Google Cloud Professional Data Engineer — Question 237
You are preparing an organization-wide dataset. You need to preprocess customer data stored in a restricted bucket in Cloud Storage. The data will be used to create consumer analyses. You need to follow data privacy requirements, including protecting certain sensitive data elements, while also retaining all of the data for potential future use cases. What should you do?
Answer options
- A. Use the Cloud Data Loss Prevention API and Dataflow to detect and remove sensitive fields from the data in Cloud Storage. Write the filtered data in BigQuery.
- B. Use customer-managed encryption keys (CMEK) to directly encrypt the data in Cloud Storage. Use federated queries from BigQuery. Share the encryption key by following the principle of least privilege.
- C. Use Dataflow and the Cloud Data Loss Prevention API to mask sensitive data. Write the processed data in BigQuery.

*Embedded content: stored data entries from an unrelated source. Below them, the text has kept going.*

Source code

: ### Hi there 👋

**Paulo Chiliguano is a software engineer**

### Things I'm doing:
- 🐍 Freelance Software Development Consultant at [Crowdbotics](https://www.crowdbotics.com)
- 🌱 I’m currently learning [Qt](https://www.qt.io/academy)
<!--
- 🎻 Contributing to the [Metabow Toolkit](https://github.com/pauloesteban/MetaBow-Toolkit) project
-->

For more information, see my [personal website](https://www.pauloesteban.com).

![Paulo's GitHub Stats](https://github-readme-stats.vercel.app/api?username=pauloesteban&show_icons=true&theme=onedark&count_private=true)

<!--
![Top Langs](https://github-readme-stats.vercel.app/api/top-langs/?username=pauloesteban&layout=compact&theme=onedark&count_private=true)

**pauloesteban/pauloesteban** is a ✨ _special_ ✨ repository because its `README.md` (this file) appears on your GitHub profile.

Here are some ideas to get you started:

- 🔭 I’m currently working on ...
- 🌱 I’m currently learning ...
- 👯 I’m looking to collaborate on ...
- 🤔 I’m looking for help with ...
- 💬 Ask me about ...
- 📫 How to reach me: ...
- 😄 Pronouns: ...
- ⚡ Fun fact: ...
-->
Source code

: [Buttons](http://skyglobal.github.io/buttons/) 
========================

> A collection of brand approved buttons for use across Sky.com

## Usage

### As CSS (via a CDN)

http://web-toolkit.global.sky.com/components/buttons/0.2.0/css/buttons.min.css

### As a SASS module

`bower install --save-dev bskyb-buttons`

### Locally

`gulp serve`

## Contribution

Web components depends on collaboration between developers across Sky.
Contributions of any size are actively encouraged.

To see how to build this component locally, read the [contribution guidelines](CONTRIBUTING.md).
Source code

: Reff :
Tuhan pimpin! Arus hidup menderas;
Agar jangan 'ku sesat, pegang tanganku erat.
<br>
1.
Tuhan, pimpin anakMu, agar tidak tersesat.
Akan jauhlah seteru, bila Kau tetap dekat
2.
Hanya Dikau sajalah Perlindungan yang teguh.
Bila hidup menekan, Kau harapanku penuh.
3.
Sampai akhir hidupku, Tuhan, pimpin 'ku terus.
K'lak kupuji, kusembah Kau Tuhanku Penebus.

- D. Use Dataflow and Cloud KMS to encrypt sensitive fields and write the encrypted data in BigQuery. Share the encryption key by following the principle of least privilege.
Correct answer: C
Explanation
The correct answer is C, as it effectively uses Dataflow and the Cloud Data Loss Prevention API to mask sensitive data while ensuring the processed data is available in BigQuery for analysis. Option A incorrectly suggests removing sensitive fields entirely, which doesn't retain the data for future use. Option B focuses on encryption without addressing the need to mask sensitive data. Option D also encrypts data but fails to account for masking it, thereby not aligning with the data privacy requirements.